Friday, August 5, 2016

a reminder

I suddenly have a new appreciation for the film Babadook.
Last night while I suffered from a minor panic attack (that made me run to the safety of my room because it's another trigger for a bigger attack, like fear of a giant building collapsing in itself from small cracks), it clicked to me that I could also relate the mother's mental illness/grief to my anger. Dunno why I thought of that film tbh.
One of my fears right now is getting angry too much.
It's like there's a healthy dose of irritability every working day, and too much makes me feel shitty and destructive.

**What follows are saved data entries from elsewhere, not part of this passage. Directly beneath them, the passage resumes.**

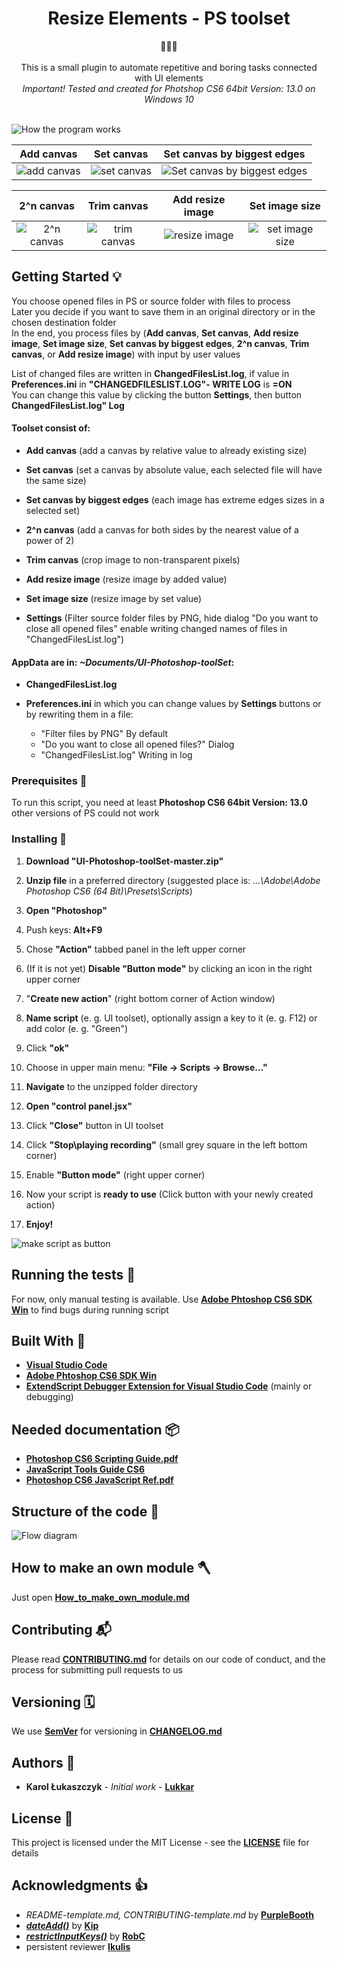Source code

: <h1 align="center">Resize Elements - PS toolset</h1>

<div align="center">🚀🚀🚀</div>

<div align="center">
</br>This is a small plugin to automate repetitive and boring tasks connected with UI elements</br>
</div>
<div align="center"><i>
Important! Tested and created for Photshop CS6 64bit Version: 13.0 on Windows 10</br></br>
</i></div>

![How the program works](docs/images/How_it_works.png)

|                Add canvas                 |                  Set canvas                   |       Set canvas by biggest edges       |
| :---------------------------------------: | :-------------------------------------------: | :-------------------------------------: |
| ![add canvas](docs/images/add_canvas.gif) | ![set canvas](docs/images/set_canvas.gif)     | ![Set canvas by biggest edges](docs/images/set_canvas_by_biggest_edges.gif)|

|                2^n canvas                 |                  Trim canvas                  |              Add resize image               |              Set image size             |
| :---------------------------------------: | :-------------------------------------------: | :-------------------------------------: | :-------------------------------------: |
| ![2^n canvas](docs/images/2n_canvas.gif)  | ![trim canvas](docs/images/trim_canvas.gif)   | ![resize image](docs/images/resize_image.gif)| ![set image size](docs/images/set_image_size.gif)|

## Getting Started 💡

You choose opened files in PS or source folder with files to process  
Later you decide if you want to save them in an original directory or in the chosen destination folder  
In the end, you process files by (**Add canvas**, **Set canvas**, **Add resize image**, **Set image size**, **Set canvas by biggest edges**, **2^n canvas**, **Trim canvas**, or **Add resize image**) with input by user values

List of changed files are written in **ChangedFilesList.log**, if value in **Preferences.ini** in **"CHANGEDFILESLIST.LOG"- WRITE LOG** is **=ON**  
You can change this value by clicking the button **Settings**, then button **ChangedFilesList.log" Log**

#### Toolset consist of:

- **Add canvas** (add a canvas by relative value to already existing size)

- **Set canvas** (set a canvas by absolute value, each selected file will have the same size)

- **Set canvas by biggest edges** (each image has extreme edges sizes in a selected set)

- **2^n canvas** (add a canvas for both sides by the nearest value of a power of 2)

- **Trim canvas** (crop image to non-transparent pixels)

- **Add resize image** (resize image by added value)

- **Set image size** (resize image by set value)

- **Settings** (Filter source folder files by PNG, hide dialog "Do you want to close all opened files" enable writing changed names of files in "ChangedFilesList.log")

#### AppData are in: _~Documents/UI-Photoshop-toolSet_:

- **ChangedFilesList.log**

- **Preferences.ini** in which you can change values by **Settings** buttons or by rewriting them in a file:
  - "Filter files by PNG" By default
  - "Do you want to close all opened files?" Dialog
  - "ChangedFilesList.log" Writing in log

### Prerequisites 💪

To run this script, you need at least **Photoshop CS6 64bit Version: 13.0** other versions of PS could not work

### Installing 🔨

1. **Download "UI-Photoshop-toolSet-master.zip"**

2. **Unzip file** in a preferred directory (suggested place is: _...\Adobe\Adobe Photoshop CS6 (64 Bit)\Presets\Scripts_)

3. **Open "Photoshop"**

4. Push keys: **Alt+F9**

5. Chose **"Action"** tabbed panel in the left upper corner

6. (If it is not yet) **Disable "Button mode"** by clicking an icon in the right upper corner

7. "**Create new action**" (right bottom corner of Action window)

8. **Name script** (e. g. UI toolset), optionally assign a key to it (e. g. F12) or add color (e. g. "Green")

9. Click **"ok"**

10. Choose in upper main menu: **"File -> Scripts -> Browse..."**

11. **Navigate** to the unzipped folder directory

12. **Open "control panel.jsx"**

13. Click **"Close"** button in UI toolset

14. Click **"Stop\playing recording"** (small grey square in the left bottom corner)

15. Enable **"Button mode"** (right upper corner)

16. Now your script is **ready to use** (Click button with your newly created action)

17. **Enjoy!**

![make script as button](docs/images/make_script_as_button.gif)

## Running the tests 🧪

For now, only manual testing is available. Use [**Adobe Phtoshop CS6 SDK Win**](http://download.macromedia.com/pub/developer/photoshop/sdk/adobe_photoshop_cs6_sdk_win.zip) to find bugs during running script

## Built With 🧰

- [**Visual Studio Code**](https://code.visualstudio.com)
- [**Adobe Phtoshop CS6 SDK Win**](http://download.macromedia.com/pub/developer/photoshop/sdk/adobe_photoshop_cs6_sdk_win.zip)
- [**ExtendScript Debugger Extension for Visual Studio Code**](https://marketplace.visualstudio.com/items?itemName=Adobe.extendscript-debug) (mainly or debugging)

## Needed documentation 📦

- [**Photoshop CS6 Scripting Guide.pdf**](https://www.adobe.com/content/dam/acom/en/devnet/photoshop/scripting/Photoshop-CS6-Scripting-Guide.pdf)
- [**JavaScript Tools Guide CS6**](https://github.com/1179432578/psd-tool/blob/master/JavaScript%20Tools%20Guide%20CS6.pdf)
- [**Photoshop CS6 JavaScript Ref.pdf**](https://www.adobe.com/content/dam/acom/en/devnet/photoshop/scripting/Photoshop-CS6-JavaScript-Ref.pdf)

## Structure of the code 🧭

![Flow diagram](docs/images/Flow_Diagram.png)

## How to make an own module 🪓

Just open [**How_to_make_own_module.md**](docs/How_to_make_own_module.md)

## Contributing 📬

Please read [**CONTRIBUTING.md**](docs/CONTRIBUTING.md) for details on our code of conduct, and the process for submitting pull requests to us

## Versioning 🗓️

We use [**SemVer**](http://semver.org/) for versioning in [**CHANGELOG.md**](docs/CHANGELOG.md)

## Authors 🎈

- **Karol Łukaszczyk** - _Initial work_ - [**Lukkar**](https://github.com/Lukkar90)

## License 📜

This project is licensed under the MIT License - see the [**LICENSE**](docs/LICENSE) file for details

## Acknowledgments 👍

- _README-template.md, CONTRIBUTING-template.md_ by [**PurpleBooth**](https://gist.github.com/PurpleBooth)
- [**_dateAdd()_**](https://stackoverflow.com/questions/1197928/how-to-add-30-minutes-to-a-javascript-date-object/1214753#1214753) by [**Kip**](https://stackoverflow.com/users/18511/kip)
- [**_restrictInputKeys()_**](https://stackoverflow.com/questions/59697920/is-possible-to-lock-certain-keys-in-keyboard-during-input-in-edittext-box-ph) by [**RobC**](https://stackoverflow.com/users/1611459/robc)
- persistent reviewer [**Ikulis**](https://github.com/ikulis)
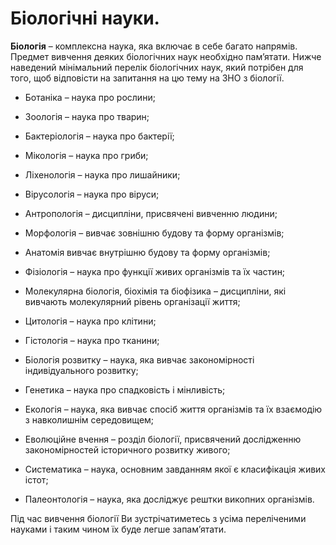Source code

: Біологічні науки.
=================

**Біологія** – комплексна наука, яка включає в себе багато напрямів. Предмет
вивчення деяких біологічних наук необхідно пам’ятати. Нижче наведений
мінімальний перелік біологічних наук, який потрібен для того, щоб
відповісти на запитання на цю тему на ЗНО з біології.

-   Ботаніка – наука про рослини;

-   Зоологія – наука про тварин;

-   Бактеріологія – наука про бактерії;

-   Мікологія – наука про гриби;

-   Ліхенологія – наука про лишайники;

-   Вірусологія – наука про віруси;

-   Антропологія – дисципліни, присвячені вивченню людини;

-   Морфологія – вивчає зовнішню будову та форму організмів;

-   Анатомія вивчає внутрішню будову та форму організмів;

-   Фізіологія – наука про функції живих організмів та їх частин;

-   Молекулярна біологія, біохімія та біофізика – дисципліни, які
    вивчають молекулярний рівень організації життя;

-   Цитологія – наука про клітини;

-   Гістологія – наука про тканини;

-   Біологія розвитку – наука, яка вивчає закономірності індивідуального
    розвитку;

-   Генетика – наука про спадковість і мінливість;

-   Екологія – наука, яка вивчає спосіб життя організмів та їх взаємодію
    з навколишнім середовищем;

-   Еволюційне вчення – розділ біології, присвячений дослідженню
    закономірностей історичного розвитку живого;

-   Систематика – наука, основним завданням якої є класифікація живих
    істот;

-   Палеонтологія – наука, яка досліджує рештки викопних організмів.

Під час вивчення біології Ви зустрічатиметесь з усіма переліченими
науками і таким чином їх буде легше запам’ятати.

It was like sucker punch, because I thought I was doing good, and then I slipped and vented through complaining, and people close to me misunderstood.
Tried to rationalize by telling me there must have been things I'm doing (that I thought was right as much as I could do right, the least or the best that I could) to make people do what they do, and then sudden resignation because I'm reminded I couldn't make them understand extreme introversion.
It's funny because I myself already know that triggering instances aren't personal attacks at all, I already know! Just wanted to tell them what I'm feeling and why, but then telling me I must be doing something as the cause, wow. It's my fault again. Stupid, stupid.

The blow was that no one will really understand. And even though at a young age I've already decided to be uncommitted including friendships offline and online, it's still saddening that even my family won't be able to just know.
So it was sobering that I have to pick up myself again, try to gain control of my anger and issues, and check myself every working morning, just like the mother in the movie, because I will forever live with this and my monster will never go away.